We got some complaints early, as you could imagine any time you get into a new aspect of the business. But they’ve been relatively low all things considered. The partners that we work with have been great and have addressed the issues immediately when we bring them to their attention. And so far, our guests are enjoying it. We have modified some of the bags and things like that. A lot of people are ordering shakes. I’m surprised to see people still order sundaes and scoops of ice cream. We’ll put the cone inside so the ice cream is not on the cone. But we haven’t had a lot of issues. We’ve had a lot of positive guest reactions.

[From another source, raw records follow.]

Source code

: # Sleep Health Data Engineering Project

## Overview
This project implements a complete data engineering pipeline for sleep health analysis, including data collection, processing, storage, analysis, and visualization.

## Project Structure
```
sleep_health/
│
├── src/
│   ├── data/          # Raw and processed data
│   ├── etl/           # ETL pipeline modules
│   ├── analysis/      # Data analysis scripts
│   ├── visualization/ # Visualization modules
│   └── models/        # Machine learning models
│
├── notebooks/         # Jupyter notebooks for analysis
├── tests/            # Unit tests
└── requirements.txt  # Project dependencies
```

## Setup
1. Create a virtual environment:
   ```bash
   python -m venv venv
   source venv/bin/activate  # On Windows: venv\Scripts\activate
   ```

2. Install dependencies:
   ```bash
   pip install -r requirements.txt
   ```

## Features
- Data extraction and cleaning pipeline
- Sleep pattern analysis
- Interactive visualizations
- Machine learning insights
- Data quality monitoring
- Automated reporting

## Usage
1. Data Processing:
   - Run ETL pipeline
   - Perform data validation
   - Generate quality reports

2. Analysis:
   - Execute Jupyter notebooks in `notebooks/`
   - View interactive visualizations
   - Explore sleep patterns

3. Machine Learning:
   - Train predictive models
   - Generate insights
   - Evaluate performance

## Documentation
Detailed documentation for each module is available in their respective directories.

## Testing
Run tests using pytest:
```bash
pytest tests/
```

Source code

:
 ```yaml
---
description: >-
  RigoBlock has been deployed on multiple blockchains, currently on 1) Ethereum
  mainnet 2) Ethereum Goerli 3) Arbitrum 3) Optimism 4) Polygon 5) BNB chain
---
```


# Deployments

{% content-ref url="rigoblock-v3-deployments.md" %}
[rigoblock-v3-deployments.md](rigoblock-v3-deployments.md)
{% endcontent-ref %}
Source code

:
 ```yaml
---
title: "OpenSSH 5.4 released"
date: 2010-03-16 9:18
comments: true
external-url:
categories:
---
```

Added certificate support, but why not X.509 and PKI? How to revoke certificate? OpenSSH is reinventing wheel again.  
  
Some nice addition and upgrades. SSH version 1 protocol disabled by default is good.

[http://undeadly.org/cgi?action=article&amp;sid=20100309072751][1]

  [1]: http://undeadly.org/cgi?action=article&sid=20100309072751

How has the Inspire connection helped?
Being part of Inspire Brands now is going to help us continue the momentum and accelerate growth. As a standalone brand, Baskin-Robbins wouldn’t have access to some of the resources, the data, the insights, best practice sharing, supply chain leverage and synergies. We just wouldn’t have that as a standalone brand, or even when we were part of Dunkin’ Brands. The future is bright considering that we have access to that through Inspire. And one of the exciting things to me on the development front is there’s a lot of great franchisees within the Inspire Brands’ family and some of these franchisees are looking to grow. Sometimes the trade areas they’re in, there’s no more room for their primary brand. So they have two choices—to grow outside of their primary area, which isn’t always comfortable with them. They don’t have the same context, connections, and lay of the land. And the other alternative is to do it with other brands.
We’re already seeing some franchisees from other brands that are interested. Might be an Arby’s franchisee that does Baskin-Robbins and vice versa. We’re seeing some synergies there, and I think it’s going to help with the development of all of the Inspire brands. In the first month after we were acquired, we consolidated the media buying between all of the Inspire brands and we were able to save a significant amount on our media purchases at Baskin-Robbins. And instead of saving that money or putting it back into the ad fund, we invested in incremental media. It began to show benefits immediately. So some great news there.
Is this climate ripe for growth?
I do think the current environment has created a lot of opportunities. We are seeing some excitement from our existing franchisees and getting more new franchisees than we’ve ever seen before. The brand is also investing alongside our franchisees. So we have some incredible development incentives, where we’re providing cash or royalty incentives to our franchisees. We’ve actually seen an uptick in signings and letters of intent. It is a great atmosphere. The other thing, and what I feel is the most important part of franchising and most important part of the story, is franchisee unit-level economics at the store level. We’ve seen, along with all the success over the past couple of years in sales, significant increases in the unit-level economics of our stores. That’s certainly going to help when we’re out looking for new franchisees.
One thing that’s amazing is I get a lot of new franchisees out of our stores. General managers, store managers that have decided they want to get into the business. And what a better testament to the brand than someone who has worked there for five or 10 years as an employee that’s coming out and either buying the story that they worked out or building new stores? We’ve had a significant amount of those over the last couple of years as well.